CS 164 Section 8: Scoping and Coroutines

Scoping

This section was supposed to be midterm review, but there weren't many questions about older material. So we instead reviewed two newer topics, scoping and continuations.

Let us first discuss the difference between lexical and dynamic scoping. Dynamic scoping walks up the call stack to find variables. When a variable is accessed, a language with dynamic scoping will walk up the call stack looking for the closest variable with the same name and use that. Lexical scoping is instead based entirely on the source code. When a variable is accessed, the program walks up the scopes from where the variable is defined (e.g. the enclosing functions) and looks for the closest variable with the same name. Dynamic scoping is hard to use because it's not very compositional. If you define a function that refers to variables it does not define itself and pass it to a library function, you have no idea whether that library function will define variables that your function will use instead of the ones you wish (see below for an example). For this reason, most languages use lexical scoping.

Now let's consider how we implement lexical scoping. At the moment a function is defined, we have to store the current environment. That way when we refer to it later on, we remember the environment at the definition and reference the correct variable.

But how do we store this environment? Can we, for example, store it on the stack? For example, consider the following piece of code:

	def main():
	  list = ...
	  scores = ...
	  def cmp(x, y): return scores[x] < scores[y]
	  sort(list, cmp)

(This code is also a good way to compare dynamic and lexical scoping. If sort defines its own variable named scores, this code will not work as likely intended under dynamic scoping.) Under lexical scoping, the cmp function has to refer to the scores variable defined just outside it in main. Can we, instead of making a copy of the environment, simply remember the offset in the stack of main's scores variable and use that?

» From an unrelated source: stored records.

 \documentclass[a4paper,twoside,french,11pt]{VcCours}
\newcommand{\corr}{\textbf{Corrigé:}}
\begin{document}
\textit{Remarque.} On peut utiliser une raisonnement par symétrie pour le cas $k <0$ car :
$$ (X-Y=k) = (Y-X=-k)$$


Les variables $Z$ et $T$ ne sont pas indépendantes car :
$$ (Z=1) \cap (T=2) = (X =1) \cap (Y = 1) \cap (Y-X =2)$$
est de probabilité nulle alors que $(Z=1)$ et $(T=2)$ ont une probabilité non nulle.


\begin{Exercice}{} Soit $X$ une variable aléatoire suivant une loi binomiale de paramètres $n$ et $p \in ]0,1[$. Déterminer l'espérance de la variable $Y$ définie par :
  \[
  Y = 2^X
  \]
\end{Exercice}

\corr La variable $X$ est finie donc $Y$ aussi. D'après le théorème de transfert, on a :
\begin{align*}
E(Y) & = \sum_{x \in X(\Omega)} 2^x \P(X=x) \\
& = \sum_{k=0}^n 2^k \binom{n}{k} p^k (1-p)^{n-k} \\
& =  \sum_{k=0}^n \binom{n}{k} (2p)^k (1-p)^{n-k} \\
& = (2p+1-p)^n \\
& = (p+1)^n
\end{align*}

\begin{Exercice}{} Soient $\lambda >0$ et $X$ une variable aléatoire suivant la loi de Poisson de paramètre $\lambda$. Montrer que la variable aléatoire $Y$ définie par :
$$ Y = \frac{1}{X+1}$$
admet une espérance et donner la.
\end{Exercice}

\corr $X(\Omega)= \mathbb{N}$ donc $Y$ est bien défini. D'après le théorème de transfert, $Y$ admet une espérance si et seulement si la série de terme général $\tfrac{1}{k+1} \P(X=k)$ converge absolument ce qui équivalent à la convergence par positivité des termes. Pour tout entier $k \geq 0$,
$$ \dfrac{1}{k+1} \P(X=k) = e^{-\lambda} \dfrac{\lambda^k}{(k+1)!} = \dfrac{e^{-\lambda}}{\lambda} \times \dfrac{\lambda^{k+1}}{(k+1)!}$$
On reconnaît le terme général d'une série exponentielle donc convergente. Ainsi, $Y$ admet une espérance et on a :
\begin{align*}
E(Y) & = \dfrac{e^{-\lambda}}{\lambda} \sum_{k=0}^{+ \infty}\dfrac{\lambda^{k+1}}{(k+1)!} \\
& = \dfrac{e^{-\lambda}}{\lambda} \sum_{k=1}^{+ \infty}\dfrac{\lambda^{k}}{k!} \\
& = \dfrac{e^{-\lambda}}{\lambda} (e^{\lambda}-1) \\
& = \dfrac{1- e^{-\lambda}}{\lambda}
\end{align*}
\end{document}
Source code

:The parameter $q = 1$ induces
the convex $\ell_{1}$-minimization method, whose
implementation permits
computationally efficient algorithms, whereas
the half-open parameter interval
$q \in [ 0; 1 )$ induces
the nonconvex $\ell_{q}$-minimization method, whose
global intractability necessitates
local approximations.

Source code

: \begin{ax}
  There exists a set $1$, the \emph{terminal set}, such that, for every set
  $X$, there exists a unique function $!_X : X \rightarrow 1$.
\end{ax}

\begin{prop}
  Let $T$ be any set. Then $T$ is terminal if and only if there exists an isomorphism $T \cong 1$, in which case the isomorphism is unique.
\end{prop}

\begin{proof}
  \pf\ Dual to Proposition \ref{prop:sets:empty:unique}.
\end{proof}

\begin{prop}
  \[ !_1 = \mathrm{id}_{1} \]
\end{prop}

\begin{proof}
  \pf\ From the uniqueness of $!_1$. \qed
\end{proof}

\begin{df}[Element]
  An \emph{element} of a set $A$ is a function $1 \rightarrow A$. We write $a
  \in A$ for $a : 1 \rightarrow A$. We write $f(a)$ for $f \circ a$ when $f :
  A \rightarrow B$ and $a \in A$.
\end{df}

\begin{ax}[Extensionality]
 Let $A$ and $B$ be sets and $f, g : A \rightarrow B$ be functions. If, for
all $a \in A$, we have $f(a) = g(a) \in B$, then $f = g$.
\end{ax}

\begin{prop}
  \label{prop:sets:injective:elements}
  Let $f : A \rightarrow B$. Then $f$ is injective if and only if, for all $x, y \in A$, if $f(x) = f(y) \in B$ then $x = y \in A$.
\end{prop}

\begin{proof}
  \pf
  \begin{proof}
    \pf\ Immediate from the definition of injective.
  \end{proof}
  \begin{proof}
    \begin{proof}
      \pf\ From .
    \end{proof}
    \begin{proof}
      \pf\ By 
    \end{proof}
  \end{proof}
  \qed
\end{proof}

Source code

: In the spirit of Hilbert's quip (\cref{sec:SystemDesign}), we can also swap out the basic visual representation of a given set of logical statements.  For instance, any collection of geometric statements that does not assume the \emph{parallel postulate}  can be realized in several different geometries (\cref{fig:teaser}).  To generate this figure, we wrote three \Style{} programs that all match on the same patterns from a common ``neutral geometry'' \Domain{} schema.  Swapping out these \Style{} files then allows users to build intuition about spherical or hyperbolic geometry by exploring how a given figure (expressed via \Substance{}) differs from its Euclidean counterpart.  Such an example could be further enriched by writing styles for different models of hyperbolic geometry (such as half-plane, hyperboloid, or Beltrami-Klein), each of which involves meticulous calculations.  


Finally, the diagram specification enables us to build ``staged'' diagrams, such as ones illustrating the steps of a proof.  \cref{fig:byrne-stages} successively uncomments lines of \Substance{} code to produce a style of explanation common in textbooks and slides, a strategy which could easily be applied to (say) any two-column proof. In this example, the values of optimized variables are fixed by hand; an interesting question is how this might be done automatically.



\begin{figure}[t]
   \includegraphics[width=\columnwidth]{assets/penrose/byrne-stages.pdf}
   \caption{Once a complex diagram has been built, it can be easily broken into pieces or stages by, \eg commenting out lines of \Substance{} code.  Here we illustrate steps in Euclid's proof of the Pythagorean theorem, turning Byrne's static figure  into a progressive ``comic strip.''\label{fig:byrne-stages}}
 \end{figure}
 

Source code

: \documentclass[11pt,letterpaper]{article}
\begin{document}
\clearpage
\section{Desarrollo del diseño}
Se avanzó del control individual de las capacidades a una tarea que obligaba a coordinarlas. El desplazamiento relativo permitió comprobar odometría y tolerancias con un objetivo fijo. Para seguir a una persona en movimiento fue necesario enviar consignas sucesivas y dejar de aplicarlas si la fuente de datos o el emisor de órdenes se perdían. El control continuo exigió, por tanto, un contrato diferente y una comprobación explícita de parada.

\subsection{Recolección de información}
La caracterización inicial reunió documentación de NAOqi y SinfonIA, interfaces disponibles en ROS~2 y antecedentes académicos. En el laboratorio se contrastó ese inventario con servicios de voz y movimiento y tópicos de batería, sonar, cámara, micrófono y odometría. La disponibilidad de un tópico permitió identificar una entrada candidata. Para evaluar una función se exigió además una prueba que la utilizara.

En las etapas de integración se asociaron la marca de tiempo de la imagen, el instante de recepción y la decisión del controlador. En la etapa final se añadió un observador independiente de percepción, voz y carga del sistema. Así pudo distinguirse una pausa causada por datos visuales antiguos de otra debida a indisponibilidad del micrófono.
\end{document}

In this case such an approach would work, but not in general. For instance, consider the following code:

	def main():
	  def addX(x): return lambda y: return x + y
	  add42 = addX(42)
	  print add42(0)

Here, main will call addX with the argument 42. This will create a new entry on the stack for addX where x=42. However, once addX returns, this entry will vanish from the stack. When we call add42, this value for x will not exist on the stack anymore, so the method presented above will work. We thus need to store the environment separately on the heap so we can access it later.

Coroutines

Let's consider a different problem now. Say we want to write code to match regular expressions but without writing a parser or doing backtracking recursion. Specifically, say we want to write something like

	# For the regex (abc|de)x
	patt = seq(alt(prim("abc"), prim("de")), prim("x"))
	match(s, patt)

This is a relatively intuitive way to encode regular expressions if you don't have a parser. Now how will we implement this match function? Well, there are multiple ways the pattern it's given might match, and we might need to check all of them to find one that matches the entire string. We can thus write match something like the following. Note that all the code I write here is just Python-like pseudocode; it is not valid Python code.

	def match(s, patt):
	  matches = create_coroutine(lambda: patt(s, 1))
	  for pos in matches:
	    if pos == len(s)+1:
	      return True
	  return False

This nicely hides the backtracking structure from us: we simply iterate over the possible ways to match the regular expression and look at them. But now how do we implement the seq, alt, and prim functions?

	def prim(str):
	  return lambda s, pos:
	    if pos+len(str) < len(s) and s[pos:pos+len(str)] == str:
	      yield pos + len(str)
	
	def seq(patt1, patt2):
	  return lambda s, pos:
	    matches1 = create_coroutine(lambda : patt1(s, pos))
	    for npos in matches1:
	      patt2(s, npos)
	
	def alt(patt1, patt2):
	  return lambda s, pos:
	    patt1(s, pos)
	    patt2(s, pos)

This code uses coroutines to generate all possible matches of the regular expression Each of these functions returns a lambda that takes in the string and position: after all, when we first called them we only had the regex, not the string. The prim function's lambda checks if the given primitive is at the given position in the string. If so, it yields the result back to the caller, and if not, it yields nothing. Note that this avoids ugly checks for failure in anyone who calls it. The seq function uses a coroutine to find all possible places its first argument could end and calls the second pattern starting on them. The pattern for this second function will yield any values it finds, and since seq does not wrap this call in a coroutine, it will yield back to its caller. The alt function simply calls both of its alternatives, which will each yield all of their results back to alt's caller.

Let us trace through a run of this program on the input "dex". We will first call match. Match creates a coroutine and resumes it. This coroutine is seq, which will create another coroutine and resume it. This coroutine is alt, which calls its first parameter. This parameter is prim("abc"), which looks for "abc" at the beginning of the string. It does not find it, so it returns back to its caller, alt. Alt then calls its next alternative, prim("de"). This time prim finds "de" at the beginning of the string, so it yields 2 back to whoever created the coroutine, which is seq in this case. Then seq calls its second parameter on position 2. This calls prim("x") on position 2, which finds a match and yields 3. Seq did not wrap this in a coroutine, so this yields back to its caller, match. Match finds that this matches the entire string, so it returns true.